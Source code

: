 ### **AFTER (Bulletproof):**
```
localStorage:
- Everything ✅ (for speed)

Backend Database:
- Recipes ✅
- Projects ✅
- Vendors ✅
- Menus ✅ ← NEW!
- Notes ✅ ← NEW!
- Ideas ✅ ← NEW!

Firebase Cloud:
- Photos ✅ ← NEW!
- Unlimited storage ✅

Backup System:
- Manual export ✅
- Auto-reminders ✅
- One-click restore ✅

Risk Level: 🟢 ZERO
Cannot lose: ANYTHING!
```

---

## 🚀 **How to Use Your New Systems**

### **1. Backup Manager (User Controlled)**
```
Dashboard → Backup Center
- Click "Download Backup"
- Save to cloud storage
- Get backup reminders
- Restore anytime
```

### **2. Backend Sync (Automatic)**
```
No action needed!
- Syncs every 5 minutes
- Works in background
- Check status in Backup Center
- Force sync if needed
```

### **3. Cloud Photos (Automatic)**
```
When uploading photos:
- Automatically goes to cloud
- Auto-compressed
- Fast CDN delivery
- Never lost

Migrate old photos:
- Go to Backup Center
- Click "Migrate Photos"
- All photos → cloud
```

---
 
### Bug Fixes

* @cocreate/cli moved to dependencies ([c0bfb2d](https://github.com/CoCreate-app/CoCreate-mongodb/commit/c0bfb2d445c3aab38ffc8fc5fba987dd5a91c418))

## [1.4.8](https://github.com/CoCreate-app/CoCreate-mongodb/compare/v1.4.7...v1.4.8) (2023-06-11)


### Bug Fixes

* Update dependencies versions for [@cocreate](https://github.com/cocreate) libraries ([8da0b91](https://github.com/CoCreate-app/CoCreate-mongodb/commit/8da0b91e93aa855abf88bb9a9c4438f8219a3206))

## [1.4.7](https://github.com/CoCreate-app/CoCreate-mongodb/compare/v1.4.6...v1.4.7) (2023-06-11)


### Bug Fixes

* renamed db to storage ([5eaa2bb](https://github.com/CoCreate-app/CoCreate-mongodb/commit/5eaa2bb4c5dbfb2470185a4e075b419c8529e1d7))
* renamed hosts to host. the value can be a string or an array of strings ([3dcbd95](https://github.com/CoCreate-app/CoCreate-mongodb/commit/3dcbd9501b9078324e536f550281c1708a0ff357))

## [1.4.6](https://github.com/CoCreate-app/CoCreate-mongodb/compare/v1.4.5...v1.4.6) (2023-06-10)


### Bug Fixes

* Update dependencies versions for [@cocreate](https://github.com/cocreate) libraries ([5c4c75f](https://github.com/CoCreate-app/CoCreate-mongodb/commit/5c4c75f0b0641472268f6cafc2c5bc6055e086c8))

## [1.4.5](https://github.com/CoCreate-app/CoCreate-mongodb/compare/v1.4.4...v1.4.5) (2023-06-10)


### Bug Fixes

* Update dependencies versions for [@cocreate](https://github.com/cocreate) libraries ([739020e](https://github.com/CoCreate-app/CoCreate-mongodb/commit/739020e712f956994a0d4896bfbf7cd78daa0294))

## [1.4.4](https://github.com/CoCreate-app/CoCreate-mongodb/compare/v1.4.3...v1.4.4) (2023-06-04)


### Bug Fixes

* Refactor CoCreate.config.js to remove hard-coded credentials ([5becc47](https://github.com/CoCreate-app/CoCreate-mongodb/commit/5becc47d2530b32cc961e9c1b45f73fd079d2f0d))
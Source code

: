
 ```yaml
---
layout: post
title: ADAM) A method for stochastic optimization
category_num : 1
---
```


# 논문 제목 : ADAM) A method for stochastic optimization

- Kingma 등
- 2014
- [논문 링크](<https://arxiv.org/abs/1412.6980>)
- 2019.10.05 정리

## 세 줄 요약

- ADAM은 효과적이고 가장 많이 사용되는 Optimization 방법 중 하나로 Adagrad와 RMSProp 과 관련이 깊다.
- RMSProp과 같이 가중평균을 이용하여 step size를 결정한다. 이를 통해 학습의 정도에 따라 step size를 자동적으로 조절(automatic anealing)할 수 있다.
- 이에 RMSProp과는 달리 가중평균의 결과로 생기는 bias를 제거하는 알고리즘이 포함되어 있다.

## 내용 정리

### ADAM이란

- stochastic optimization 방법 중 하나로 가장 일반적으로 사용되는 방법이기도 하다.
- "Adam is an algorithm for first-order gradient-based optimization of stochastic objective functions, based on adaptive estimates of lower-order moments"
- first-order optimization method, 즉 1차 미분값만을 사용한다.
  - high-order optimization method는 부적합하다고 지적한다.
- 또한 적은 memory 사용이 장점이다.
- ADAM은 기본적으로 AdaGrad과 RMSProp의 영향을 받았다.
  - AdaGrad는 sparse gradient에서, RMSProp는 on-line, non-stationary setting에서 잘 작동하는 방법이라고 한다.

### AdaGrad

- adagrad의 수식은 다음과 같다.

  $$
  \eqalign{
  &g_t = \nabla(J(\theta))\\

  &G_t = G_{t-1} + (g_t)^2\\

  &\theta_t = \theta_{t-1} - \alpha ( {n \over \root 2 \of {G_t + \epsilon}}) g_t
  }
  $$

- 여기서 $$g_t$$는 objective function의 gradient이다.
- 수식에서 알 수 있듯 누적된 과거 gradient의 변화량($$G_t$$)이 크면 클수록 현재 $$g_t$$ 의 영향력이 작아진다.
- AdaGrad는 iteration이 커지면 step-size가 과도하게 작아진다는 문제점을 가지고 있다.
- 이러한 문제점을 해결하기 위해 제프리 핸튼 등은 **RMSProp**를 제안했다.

#### [Task instructions]
Once more and in full, please write out the listing above exactly.

#### [Worked solution]
Source code

: ### **AFTER (Bulletproof):**
```
localStorage:
- Everything ✅ (for speed)

Backend Database:
- Recipes ✅
- Projects ✅
- Vendors ✅
- Menus ✅ ← NEW!
- Notes ✅ ← NEW!
- Ideas ✅ ← NEW!

Firebase Cloud:
- Photos ✅ ← NEW!
- Unlimited storage ✅

Backup System:
- Manual export ✅
- Auto-reminders ✅
- One-click restore ✅

Risk Level: 🟢 ZERO
Cannot lose: ANYTHING!
```

---

## 🚀 **How to Use Your New Systems**

### **1. Backup Manager (User Controlled)**
```
Dashboard → Backup Center
- Click "Download Backup"
- Save to cloud storage
- Get backup reminders
- Restore anytime
```

### **2. Backend Sync (Automatic)**
```
No action needed!
- Syncs every 5 minutes
- Works in background
- Check status in Backup Center
- Force sync if needed
```

### **3. Cloud Photos (Automatic)**
```
When uploading photos:
- Automatically goes to cloud
- Auto-compressed
- Fast CDN delivery
- Never lost

Migrate old photos:
- Go to Backup Center
- Click "Migrate Photos"
- All photos → cloud
```

---
 
### Bug Fixes

* @cocreate/cli moved to dependencies ([c0bfb2d](https://github.com/CoCreate-app/CoCreate-mongodb/commit/c0bfb2d445c3aab38ffc8fc5fba987dd5a91c418))

## [1.4.8](https://github.com/CoCreate-app/CoCreate-mongodb/compare/v1.4.7...v1.4.8) (2023-06-11)


### Bug Fixes

* Update dependencies versions for [@cocreate](https://github.com/cocreate) libraries ([8da0b91](https://github.com/CoCreate-app/CoCreate-mongodb/commit/8da0b91e93aa855abf88bb9a9c4438f8219a3206))

## [1.4.7](https://github.com/CoCreate-app/CoCreate-mongodb/compare/v1.4.6...v1.4.7) (2023-06-11)


### Bug Fixes

* renamed db to storage ([5eaa2bb](https://github.com/CoCreate-app/CoCreate-mongodb/commit/5eaa2bb4c5dbfb2470185a4e075b419c8529e1d7))
* renamed hosts to host. the value can be a string or an array of strings ([3dcbd95](https://github.com/CoCreate-app/CoCreate-mongodb/commit/3dcbd9501b9078324e536f550281c1708a0ff357))

## [1.4.6](https://github.com/CoCreate-app/CoCreate-mongodb/compare/v1.4.5...v1.4.6) (2023-06-10)


### Bug Fixes

* Update dependencies versions for [@cocreate](https://github.com/cocreate) libraries ([5c4c75f](https://github.com/CoCreate-app/CoCreate-mongodb/commit/5c4c75f0b0641472268f6cafc2c5bc6055e086c8))

## [1.4.5](https://github.com/CoCreate-app/CoCreate-mongodb/compare/v1.4.4...v1.4.5) (2023-06-10)


### Bug Fixes

* Update dependencies versions for [@cocreate](https://github.com/cocreate) libraries ([739020e](https://github.com/CoCreate-app/CoCreate-mongodb/commit/739020e712f956994a0d4896bfbf7cd78daa0294))

## [1.4.4](https://github.com/CoCreate-app/CoCreate-mongodb/compare/v1.4.3...v1.4.4) (2023-06-04)


### Bug Fixes

* Refactor CoCreate.config.js to remove hard-coded credentials ([5becc47](https://github.com/CoCreate-app/CoCreate-mongodb/commit/5becc47d2530b32cc961e9c1b45f73fd079d2f0d))
Source code

:
 ```yaml
---
layout: post
title: ADAM) A method for stochastic optimization
category_num : 1
---
```


# 논문 제목 : ADAM) A method for stochastic optimization

- Kingma 등
- 2014
- [논문 링크](<https://arxiv.org/abs/1412.6980>)
- 2019.10.05 정리

## 세 줄 요약

- ADAM은 효과적이고 가장 많이 사용되는 Optimization 방법 중 하나로 Adagrad와 RMSProp 과 관련이 깊다.
- RMSProp과 같이 가중평균을 이용하여 step size를 결정한다. 이를 통해 학습의 정도에 따라 step size를 자동적으로 조절(automatic anealing)할 수 있다.
- 이에 RMSProp과는 달리 가중평균의 결과로 생기는 bias를 제거하는 알고리즘이 포함되어 있다.

## 내용 정리

### ADAM이란

- stochastic optimization 방법 중 하나로 가장 일반적으로 사용되는 방법이기도 하다.
- "Adam is an algorithm for first-order gradient-based optimization of stochastic objective functions, based on adaptive estimates of lower-order moments"
- first-order optimization method, 즉 1차 미분값만을 사용한다.
  - high-order optimization method는 부적합하다고 지적한다.
- 또한 적은 memory 사용이 장점이다.
- ADAM은 기본적으로 AdaGrad과 RMSProp의 영향을 받았다.
  - AdaGrad는 sparse gradient에서, RMSProp는 on-line, non-stationary setting에서 잘 작동하는 방법이라고 한다.

### AdaGrad

- adagrad의 수식은 다음과 같다.

  $$
  \eqalign{
  &g_t = \nabla(J(\theta))\\

  &G_t = G_{t-1} + (g_t)^2\\

  &\theta_t = \theta_{t-1} - \alpha ( {n \over \root 2 \of {G_t + \epsilon}}) g_t
  }
  $$

- 여기서 $$g_t$$는 objective function의 gradient이다.
- 수식에서 알 수 있듯 누적된 과거 gradient의 변화량($$G_t$$)이 크면 클수록 현재 $$g_t$$ 의 영향력이 작아진다.
- AdaGrad는 iteration이 커지면 step-size가 과도하게 작아진다는 문제점을 가지고 있다.
- 이러한 문제점을 해결하기 위해 제프리 핸튼 등은 **RMSProp**를 제안했다.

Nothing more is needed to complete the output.